By default the Quilt catalog auto-fills the package handle **prefix** when creating or revising a package according to the following logic:

* Packages tab: username (everything before the @ in your sign-in email). Equivalent to

```yaml
catalog:
  package_handle:
    packages: <%= username %>
```

* Files tab: parent directory name. Equivalent to

```yaml
catalog:
  package_handle:
    files: <%= directory %>
```

You can customize the default prefix with `package_handle` key in one or both of the following places:

* Set `catalog.package_handle.(files|packages)` at the root of config.yml to affect all workflows
* Set `workflows.WORKFLOW.catalog.package_handle.(files|packages)` to affect the tabs and workflow in question

**Example**

```yaml
catalog:
  # default for all workflows for Packages tab
  package_handle:
    packages: analysis/
workflows:
  my-workflow:
    name: My workflow
    catalog:
      # defaults for my-workflow, different for each tab
      package_handle:
        files: <%= username %>/<%= directory %>
        packages: <%= username %>/production
```

#### Package name validation

You can validate package names with `WORKFLOW.handle_pattern`, which accepts [JavaScript regular expression](https://datatracker.ietf.org/doc/html/draft-handrews-json-schema-validation-01#section-6.3.3).

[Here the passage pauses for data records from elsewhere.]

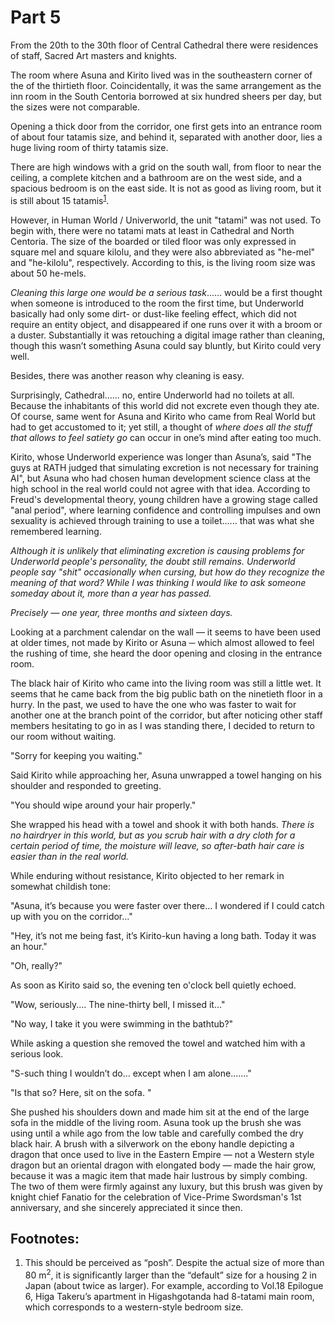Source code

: # Part 5

<!--<sup><a href="#Prim1">1</a></sup>-->

From the 20th to the 30th floor of Central Cathedral there were residences of staff, Sacred Art masters and knights.

The room where Asuna and Kirito lived was in the southeastern corner of the of the thirtieth floor. Coincidentally, it was the same arrangement as the inn room in the South Centoria borrowed at six hundred sheers per day, but the sizes were not comparable.

Opening a thick door from the corridor, one first gets into an entrance room of about four tatamis size, and behind it, separated with another door, lies a huge living room of thirty tatamis size.

There are high windows with a grid on the south wall, from floor to near the ceiling, a complete kitchen and a bathroom are on the west side, and a spacious bedroom is on the east side. It is not as good as living room, but it is still about 15 tatamis<sup><a href="#Prim1">1</a></sup>.

However, in Human World / Univerworld, the unit "tatami" was not used. To begin with, there were no tatami mats at least in Cathedral and North Centoria. The size of the boarded or tiled floor was only expressed in square mel and square kilolu, and they were also abbreviated as "he-mel" and "he-kilolu", respectively. According to this, is the living room size was about 50 he-mels.

*Cleaning this large one would be a serious task*...... would be a first thought when someone is introduced to the room the first time, but Underworld basically had only some dirt- or dust-like feeling effect, which did not require an entity object, and disappeared if one runs over it with a broom or a duster. Substantially it was retouching a digital image rather than cleaning, though this wasn’t something Asuna could say bluntly, but Kirito could very well.

Besides, there was another reason why cleaning is easy. 

Surprisingly, Cathedral...... no, entire Underworld had no toilets at all. Because the inhabitants of this world did not excrete even though they ate. Of course, same went for Asuna and Kirito who came from Real World but had to get accustomed to it; yet still, a thought of *where does all the stuff that allows to feel satiety go* can occur in one’s mind after eating too much.

Kirito, whose Underworld experience was longer than Asuna’s, said "The guys at RATH judged that simulating excretion is not necessary for training AI", but Asuna who had chosen human development science class at the high school in the real world could not agree with that idea. According to Freud's developmental theory, young children have a growing stage called "anal period", where learning confidence and controlling impulses and own sexuality is achieved through training to use a toilet...... that was what she remembered learning.

*Although it is unlikely that eliminating excretion is causing problems for Underworld people's personality, the doubt still remains. Underworld people say "shit" occasionally when cursing, but how do they recognize the meaning of that word? While I was thinking I would like to ask someone someday about it, more than a year has passed.*

*Precisely — one year, three months and sixteen days.*

Looking at a parchment calendar on the wall — it seems to have been used at older times, not made by Kirito or Asuna ─ which almost allowed to feel the rushing of time, she heard the door opening and closing in the entrance room.

The black hair of Kirito who came into the living room was still a little wet. It seems that he came back from the big public bath on the ninetieth floor in a hurry. In the past, we used to have the one who was faster to wait for another one at the branch point of the corridor, but after noticing other staff members hesitating to go in as I was standing there, I decided to return to our room without waiting.

"Sorry for keeping you waiting."

Said Kirito while approaching her, Asuna unwrapped a towel hanging on his shoulder and responded to greeting.

"You should wipe around your hair properly."

She wrapped his head with a towel and shook it with both hands. *There is no hairdryer in this world, but as you scrub hair with a dry cloth for a certain period of time, the moisture will leave, so after-bath hair care is easier than in the real world.*

While enduring without resistance, Kirito objected to her remark in somewhat childish tone:

"Asuna, it’s because you were faster over there... I wondered if I could catch up with you on the corridor..."

"Hey, it’s not me being fast, it’s Kirito-kun having a long bath. Today it was an hour."

"Oh, really?"

As soon as Kirito said so, the evening ten o'clock bell quietly echoed.

"Wow, seriously.... The nine-thirty bell, I missed it..."

"No way, I take it you were swimming in the bathtub?"

While asking a question she removed the towel and watched him with a serious look.

"S-such thing I wouldn’t do... except when I am alone......."

"Is that so? Here, sit on the sofa. "

She pushed his shoulders down and made him sit at the end of the large sofa in the middle of the living room. Asuna took up the brush she was using until a while ago from the low table and carefully combed the dry black hair. A brush with a silverwork on the ebony handle depicting a dragon that once used to live in the Eastern Empire — not a Western style dragon but an oriental dragon with elongated body — made the hair grow, because it was a magic item that made hair lustrous by simply combing. The two of them were firmly against any luxury, but this brush was given by knight chief Fanatio for the celebration of Vice-Prime Swordsman's 1st anniversary, and she sincerely appreciated it since then.



## Footnotes:

1. <a name="Prim1"></a>This should be perceived as “posh”. Despite the actual size of more than 80 m<sup>2</sup>, it is significantly larger than the “default” size for a housing 2 in Japan (about twice as larger). For example, according to Vol.18 Epilogue 6, Higa Takeru’s apartment in Higashgotanda had 8-tatami main room, which corresponds to a western-style bedroom size.
<!--2. <a name="Prim2"></a>.
3. <a name="Prim3"></a>.
4. <a name="Prim4"></a>.
5. <a name="Prim5"></a>.-->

> By default, patterns are not anchored. You can explicitly add start (`^`) and end (`$`) markers as needed.

**Example**

```yaml
workflows:
  name: My workflow
  my-workflow:
    handle_pattern: ^(employee1|employee2)/(production|staging)$
```

#### Package file validation

You can validate the names, sizes and metadata of files in the package with `WORKFLOW.entries_schema`. The provided schema runs against an array of objects known as *package entries*. Each package entry defines a logical key (its relative path and name in the parent package), size (in bytes) and metadata.

**Example**

```yaml
workflows:
  myworkflow-1:
    name: 'My workflow #1'
    entries_schema: must-contain-readme
  myworkflow-2:
    name: 'My workflow #2'
    entries_schema: must-contain-readme-summarize-at-least-1byte
    description: Must contain non-empty README.md and quilt_summarize.json 
        at package root; no more than 4 files
  myworkflow-3:
    name: 'My workflow #3'
    entries_schema: must-have-foo-bar-meta
    description: Must contain at least one file with { foo: bar } metadata  object
schemas:
  must-contain-readme:
    url: s3://bucket/must-contain-readme.json
  must-contain-readme-summarize-at-least-1byte:
    url: s3://bucket/must-contain-readme-summarize-at-least-1byte.json
  must-have-foo-bar-meta:
    url: s3://bucket/must-have-foo-bar-meta.json
```

**`s3://bucket/must-contain-readme.json`**

Requires a README

```json
{
  "type": "array",
  "contains": {
    "type": "object",
    "properties": {
      "logical_key": {
        "type": "string",
        "pattern": "^README\\.md$"
      }
    }
  }
}
```

**`s3://bucket/must-contain-readme-summarize-at-least-1byte.json`**

```json
{
  "$schema": "http://json-schema.org/draft-07/schema#",
  "allOf": [
    {
      "type": "array",
      "items": {
        "type": "object",
        "properties": {
          "size": {
            "type": "number",
            "minimum": 1,
            "maximum": 100000
          }
        }
      },
      "minItems": 2,
      "maxItems": 4
    },
    {
      "type": "array",
      "contains": {
        "type": "object",
        "properties": {
          "logical_key": {
            "type": "string",
            "pattern": "^README\\.md$"
          }
        }
      }
    },
    {
      "type": "array",
      "contains": {
        "type": "object",
        "properties": {
          "logical_key": {
            "type": "string",
            "pattern": "^quilt_summarize\\.json$"
          }
        }
      }
    }
  ]
}
```

**`s3://bucket/must-have-foo-bar-meta.json`**

Requires `{ "foo": "bar" }` object as user specified metadata in README.md

```json
{
  "type": "array",
  "contains": {
    "type": "object",
    "properties": {
      "logical_key": {
        "type": "string",
        "pattern": "^README\\.md$"
      },
      "meta": {
        "type": "object",
        "properties": {
          "foo": {
            "type": "string",
            "pattern": "^bar$"
          }
        },
        "required": ["foo"]
      }
    }
  }
}
```

#### Cross-bucket package push (Quilt catalog)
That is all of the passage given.